Task instructions:
Only the lines from the one containing "### How do you" through the one containing "The search API" should be printed, exactly as they appear below, with both ends included.

Items from a dataset

== == ==

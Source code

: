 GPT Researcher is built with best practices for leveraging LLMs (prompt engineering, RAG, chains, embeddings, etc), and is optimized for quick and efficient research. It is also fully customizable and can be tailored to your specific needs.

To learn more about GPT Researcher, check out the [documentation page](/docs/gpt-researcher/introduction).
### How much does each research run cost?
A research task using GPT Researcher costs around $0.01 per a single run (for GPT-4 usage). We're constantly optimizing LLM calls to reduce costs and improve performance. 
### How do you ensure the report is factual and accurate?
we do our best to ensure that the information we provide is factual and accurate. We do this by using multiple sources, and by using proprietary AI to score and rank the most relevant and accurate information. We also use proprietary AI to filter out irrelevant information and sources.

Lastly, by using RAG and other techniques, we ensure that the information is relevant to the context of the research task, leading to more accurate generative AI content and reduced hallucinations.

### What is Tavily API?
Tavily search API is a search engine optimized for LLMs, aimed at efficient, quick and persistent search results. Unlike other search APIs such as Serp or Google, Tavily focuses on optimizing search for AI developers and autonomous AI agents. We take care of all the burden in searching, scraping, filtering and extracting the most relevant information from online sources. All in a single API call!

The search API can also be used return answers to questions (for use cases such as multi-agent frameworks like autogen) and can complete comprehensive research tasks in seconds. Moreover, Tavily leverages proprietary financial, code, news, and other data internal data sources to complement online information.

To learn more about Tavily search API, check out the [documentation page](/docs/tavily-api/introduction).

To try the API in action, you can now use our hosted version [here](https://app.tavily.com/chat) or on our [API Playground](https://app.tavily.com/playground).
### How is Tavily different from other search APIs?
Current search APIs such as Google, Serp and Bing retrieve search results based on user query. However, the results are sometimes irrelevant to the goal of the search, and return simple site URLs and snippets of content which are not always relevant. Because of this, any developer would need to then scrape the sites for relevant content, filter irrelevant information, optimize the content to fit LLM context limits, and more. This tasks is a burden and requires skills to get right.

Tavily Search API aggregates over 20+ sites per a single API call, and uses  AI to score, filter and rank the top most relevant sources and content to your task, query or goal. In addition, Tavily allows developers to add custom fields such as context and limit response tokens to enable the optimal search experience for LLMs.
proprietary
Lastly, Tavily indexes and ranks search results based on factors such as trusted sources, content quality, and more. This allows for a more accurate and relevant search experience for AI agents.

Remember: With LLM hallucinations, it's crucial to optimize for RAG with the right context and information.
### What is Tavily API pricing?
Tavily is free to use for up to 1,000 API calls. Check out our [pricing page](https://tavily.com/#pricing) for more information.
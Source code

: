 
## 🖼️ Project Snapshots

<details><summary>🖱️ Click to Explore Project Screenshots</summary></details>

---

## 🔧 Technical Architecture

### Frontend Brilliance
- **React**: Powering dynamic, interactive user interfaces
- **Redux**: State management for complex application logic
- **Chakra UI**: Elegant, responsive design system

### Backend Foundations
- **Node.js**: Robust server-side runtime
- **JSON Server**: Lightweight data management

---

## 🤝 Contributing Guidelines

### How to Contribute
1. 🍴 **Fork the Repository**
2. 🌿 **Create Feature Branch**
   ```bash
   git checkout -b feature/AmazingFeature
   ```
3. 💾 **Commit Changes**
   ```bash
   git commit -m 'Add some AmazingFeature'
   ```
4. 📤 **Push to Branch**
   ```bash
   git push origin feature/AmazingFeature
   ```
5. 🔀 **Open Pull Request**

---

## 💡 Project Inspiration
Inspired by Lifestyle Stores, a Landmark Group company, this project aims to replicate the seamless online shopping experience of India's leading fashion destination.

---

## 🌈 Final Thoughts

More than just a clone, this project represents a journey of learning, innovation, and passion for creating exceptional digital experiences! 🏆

== == ==

Answer to this task:
### How do you ensure the report is factual and accurate?
we do our best to ensure that the information we provide is factual and accurate. We do this by using multiple sources, and by using proprietary AI to score and rank the most relevant and accurate information. We also use proprietary AI to filter out irrelevant information and sources.

Lastly, by using RAG and other techniques, we ensure that the information is relevant to the context of the research task, leading to more accurate generative AI content and reduced hallucinations.

### What is Tavily API?
Tavily search API is a search engine optimized for LLMs, aimed at efficient, quick and persistent search results. Unlike other search APIs such as Serp or Google, Tavily focuses on optimizing search for AI developers and autonomous AI agents. We take care of all the burden in searching, scraping, filtering and extracting the most relevant information from online sources. All in a single API call!

The search API can also be used return answers to questions (for use cases such as multi-agent frameworks like autogen) and can complete comprehensive research tasks in seconds. Moreover, Tavily leverages proprietary financial, code, news, and other data internal data sources to complement online information.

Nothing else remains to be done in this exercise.